Stored data:

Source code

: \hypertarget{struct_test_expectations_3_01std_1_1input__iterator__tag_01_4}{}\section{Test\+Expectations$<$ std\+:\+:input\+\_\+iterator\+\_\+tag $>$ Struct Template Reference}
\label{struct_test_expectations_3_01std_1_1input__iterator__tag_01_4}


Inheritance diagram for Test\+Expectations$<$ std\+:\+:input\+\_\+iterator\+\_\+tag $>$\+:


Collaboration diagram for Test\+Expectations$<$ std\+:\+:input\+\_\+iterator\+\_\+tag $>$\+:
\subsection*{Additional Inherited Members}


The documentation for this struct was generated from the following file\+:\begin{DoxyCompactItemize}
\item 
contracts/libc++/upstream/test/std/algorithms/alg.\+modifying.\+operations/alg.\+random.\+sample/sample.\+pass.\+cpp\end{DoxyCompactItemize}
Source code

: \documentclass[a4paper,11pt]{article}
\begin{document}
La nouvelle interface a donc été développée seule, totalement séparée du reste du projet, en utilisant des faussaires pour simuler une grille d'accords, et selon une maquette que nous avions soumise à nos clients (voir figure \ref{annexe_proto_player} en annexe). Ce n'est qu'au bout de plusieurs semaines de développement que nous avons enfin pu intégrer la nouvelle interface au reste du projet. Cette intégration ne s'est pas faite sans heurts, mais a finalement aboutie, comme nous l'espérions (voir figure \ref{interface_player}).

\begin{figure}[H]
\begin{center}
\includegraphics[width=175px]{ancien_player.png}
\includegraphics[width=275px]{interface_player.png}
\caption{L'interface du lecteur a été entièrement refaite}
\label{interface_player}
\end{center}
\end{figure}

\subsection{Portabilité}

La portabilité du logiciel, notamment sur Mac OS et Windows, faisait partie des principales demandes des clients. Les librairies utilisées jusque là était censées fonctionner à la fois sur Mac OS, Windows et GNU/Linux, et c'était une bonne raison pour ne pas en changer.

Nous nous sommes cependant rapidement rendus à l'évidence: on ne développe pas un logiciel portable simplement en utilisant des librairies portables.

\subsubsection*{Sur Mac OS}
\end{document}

> **EXERCISE DIRECTIONS**
The answer must restate each entry word for word.

> **PROBLEM SOLUTION**
Source code

: \hypertarget{struct_test_expectations_3_01std_1_1input__iterator__tag_01_4}{}\section{Test\+Expectations$<$ std\+:\+:input\+\_\+iterator\+\_\+tag $>$ Struct Template Reference}
\label{struct_test_expectations_3_01std_1_1input__iterator__tag_01_4}


Inheritance diagram for Test\+Expectations$<$ std\+:\+:input\+\_\+iterator\+\_\+tag $>$\+:


Collaboration diagram for Test\+Expectations$<$ std\+:\+:input\+\_\+iterator\+\_\+tag $>$\+:
\subsection*{Additional Inherited Members}


The documentation for this struct was generated from the following file\+:\begin{DoxyCompactItemize}
\item 
contracts/libc++/upstream/test/std/algorithms/alg.\+modifying.\+operations/alg.\+random.\+sample/sample.\+pass.\+cpp\end{DoxyCompactItemize}
Source code

: \documentclass[a4paper,11pt]{article}
\begin{document}
La nouvelle interface a donc été développée seule, totalement séparée du reste du projet, en utilisant des faussaires pour simuler une grille d'accords, et selon une maquette que nous avions soumise à nos clients (voir figure \ref{annexe_proto_player} en annexe). Ce n'est qu'au bout de plusieurs semaines de développement que nous avons enfin pu intégrer la nouvelle interface au reste du projet. Cette intégration ne s'est pas faite sans heurts, mais a finalement aboutie, comme nous l'espérions (voir figure \ref{interface_player}).

\begin{figure}[H]
\begin{center}
\includegraphics[width=175px]{ancien_player.png}
\includegraphics[width=275px]{interface_player.png}
\caption{L'interface du lecteur a été entièrement refaite}
\label{interface_player}
\end{center}
\end{figure}

\subsection{Portabilité}

La portabilité du logiciel, notamment sur Mac OS et Windows, faisait partie des principales demandes des clients. Les librairies utilisées jusque là était censées fonctionner à la fois sur Mac OS, Windows et GNU/Linux, et c'était une bonne raison pour ne pas en changer.

Nous nous sommes cependant rapidement rendus à l'évidence: on ne développe pas un logiciel portable simplement en utilisant des librairies portables.

\subsubsection*{Sur Mac OS}
\end{document}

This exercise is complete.